*YOUR OBJECTIVE*
Determine the count of lines containing "预测错误分支指令取出后未进行任何取指" in the entries below and return only that figure.

• • • • • • •

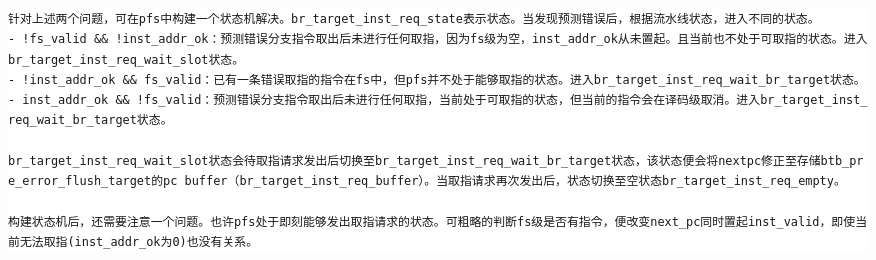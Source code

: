     针对上述两个问题，可在pfs中构建一个状态机解决。br_target_inst_req_state表示状态。当发现预测错误后，根据流水线状态，进入不同的状态。
    - !fs_valid && !inst_addr_ok：预测错误分支指令取出后未进行任何取指，因为fs级为空，inst_addr_ok从未置起。且当前也不处于可取指的状态。进入br_target_inst_req_wait_slot状态。
    - !inst_addr_ok && fs_valid：已有一条错误取指的指令在fs中，但pfs并不处于能够取指的状态。进入br_target_inst_req_wait_br_target状态。
    - inst_addr_ok && !fs_valid：预测错误分支指令取出后未进行任何取指，当前处于可取指的状态，但当前的指令会在译码级取消。进入br_target_inst_req_wait_br_target状态。     
 
    br_target_inst_req_wait_slot状态会待取指请求发出后切换至br_target_inst_req_wait_br_target状态，该状态便会将nextpc修正至存储btb_pre_error_flush_target的pc buffer（br_target_inst_req_buffer）。当取指请求再次发出后，状态切换至空状态br_target_inst_req_empty。

    构建状态机后，还需要注意一个问题。也许pfs处于即刻能够发出取指请求的状态。可粗略的判断fs级是否有指令，便改变next_pc同时置起inst_valid，即使当前无法取指(inst_addr_ok为0)也没有关系。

• • • • • • •

*RESPONSE TO THE TASK*
2